A Resenha: Bebê Rena

            A série da plataforma Netflix Bebê Rena (2024) tem despertado o interesse de muitos telespectadores. Ao passo que se torna um verdadeiro sucesso, ela levanta uma série de questões importantes para o debate público. A repercussão da minissérie é incontestável e provavelmente ela ganhará alguns prêmios no futuro, ou pelo menos projetará os artistas que deram vida aos complexos e bem construídos personagens da trama.

Apesar da curta duração dos sete episódios, em torno de 27 a 30 e poucos minutos, Bebê Rena consegue desenvolver uma trama que oscila entre a comédia, o suspense, o drama e até o romance policial. A história, baseada em fatos reais vividos pelo próprio criador e protagonista, o surpreendente ator escocês Richard Gadd, que vive o personagem Donny Dunn, gira em torno da relação doentia que se estabelece entre ele e Martha, interpretada pela excelente atriz inglesa Jessica Cunning.

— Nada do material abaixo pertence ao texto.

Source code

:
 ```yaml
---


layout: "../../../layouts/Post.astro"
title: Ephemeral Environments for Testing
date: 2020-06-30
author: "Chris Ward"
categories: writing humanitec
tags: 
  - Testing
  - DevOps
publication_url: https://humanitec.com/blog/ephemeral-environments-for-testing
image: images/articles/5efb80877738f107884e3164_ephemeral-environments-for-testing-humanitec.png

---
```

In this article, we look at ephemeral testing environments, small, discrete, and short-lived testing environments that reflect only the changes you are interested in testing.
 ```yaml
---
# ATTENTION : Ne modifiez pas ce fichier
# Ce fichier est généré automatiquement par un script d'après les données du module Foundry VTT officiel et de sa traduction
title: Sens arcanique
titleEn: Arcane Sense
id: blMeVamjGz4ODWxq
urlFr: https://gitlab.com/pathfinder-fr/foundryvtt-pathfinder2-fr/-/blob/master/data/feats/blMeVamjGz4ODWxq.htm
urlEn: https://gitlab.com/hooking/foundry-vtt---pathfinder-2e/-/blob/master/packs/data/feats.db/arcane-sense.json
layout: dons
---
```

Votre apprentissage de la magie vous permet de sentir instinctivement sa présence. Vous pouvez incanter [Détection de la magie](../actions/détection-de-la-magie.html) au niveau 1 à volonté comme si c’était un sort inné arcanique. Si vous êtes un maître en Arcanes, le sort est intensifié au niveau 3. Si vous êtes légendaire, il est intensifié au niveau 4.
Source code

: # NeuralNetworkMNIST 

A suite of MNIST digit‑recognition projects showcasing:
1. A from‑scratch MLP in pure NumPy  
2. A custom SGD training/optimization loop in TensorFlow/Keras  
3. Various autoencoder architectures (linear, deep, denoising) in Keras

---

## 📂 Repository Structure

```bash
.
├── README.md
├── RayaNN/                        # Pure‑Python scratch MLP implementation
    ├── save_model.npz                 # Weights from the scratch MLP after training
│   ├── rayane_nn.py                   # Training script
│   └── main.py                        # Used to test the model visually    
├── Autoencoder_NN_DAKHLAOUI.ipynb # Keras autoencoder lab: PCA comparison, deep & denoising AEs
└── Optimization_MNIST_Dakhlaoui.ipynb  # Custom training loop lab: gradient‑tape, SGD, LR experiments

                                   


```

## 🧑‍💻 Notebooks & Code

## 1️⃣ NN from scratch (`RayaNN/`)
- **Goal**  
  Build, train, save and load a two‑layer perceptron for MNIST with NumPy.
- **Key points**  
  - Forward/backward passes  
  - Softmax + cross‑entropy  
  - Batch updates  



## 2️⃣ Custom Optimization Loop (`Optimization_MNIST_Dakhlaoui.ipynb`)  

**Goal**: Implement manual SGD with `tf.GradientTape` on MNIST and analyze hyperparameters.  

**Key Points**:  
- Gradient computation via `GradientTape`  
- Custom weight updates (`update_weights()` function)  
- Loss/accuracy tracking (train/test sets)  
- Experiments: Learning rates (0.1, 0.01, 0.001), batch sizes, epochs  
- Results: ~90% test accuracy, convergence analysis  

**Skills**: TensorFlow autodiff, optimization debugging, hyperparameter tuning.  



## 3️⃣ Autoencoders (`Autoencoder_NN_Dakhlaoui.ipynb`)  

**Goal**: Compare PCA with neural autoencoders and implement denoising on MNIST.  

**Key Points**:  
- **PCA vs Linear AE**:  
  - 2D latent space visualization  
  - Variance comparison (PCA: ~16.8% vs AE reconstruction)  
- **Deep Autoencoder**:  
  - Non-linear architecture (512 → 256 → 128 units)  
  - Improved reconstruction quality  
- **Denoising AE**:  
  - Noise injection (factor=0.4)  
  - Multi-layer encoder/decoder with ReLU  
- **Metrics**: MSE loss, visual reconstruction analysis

Donny é um jovem aspirante a comediante, que trabalha num pub em Londres. Certo dia, durante seu trabalho, vê Martha entrar no pub chorando. O aspecto de Martha não é o de uma pessoa que inspire qualquer tipo de admiração. Afinal, para os padrões sociais vigentes, ela não é bonita. É uma mulher de meia idade, acima do peso, que se veste mal, totalmente fora dos padrões de sucesso e desejo exigidos pela sociedade ocidental em geral. Diante da sua figura completamente estereotipada em alguém que simplesmente “não deu certo na vida”, Donny sente uma certa compaixão e oferece uma xícara de chá “por conta da casa”. A gentileza de Donny desperta em Martha sua personalidade paranoica-obsessiva. Afinal, ela, provavelmente, não estava acostumada a receber gentilezas que lhe fossem destinadas gratuitamente. Um simples olhar solidário acompanhado de uma gentil xícara de chá foram suficientes para desencadear sua fixação por Donny.

Martha cria em sua mente uma história fantasiosa. Para ela, é verdadeiro que a gentileza de Donny tenha acontecido, porque ele se interessou e realmente gostou dela. Ou seja, no mundo psíquico de Martha, o ponto de partida é que Donny começou um relacionamento real com ela. Daí em diante os acontecimentos são todos verdadeiros para ela, embora completamente desconectados da realidade fática. Há, portanto, um choque de realidades. Enquanto para Martha todo aquele sentimento é real, o sofrimento que ela causa a Donny também é, mas ela é incapaz de perceber, assim como Donny não consegue compreender como ela está envolvida nesse “romance”.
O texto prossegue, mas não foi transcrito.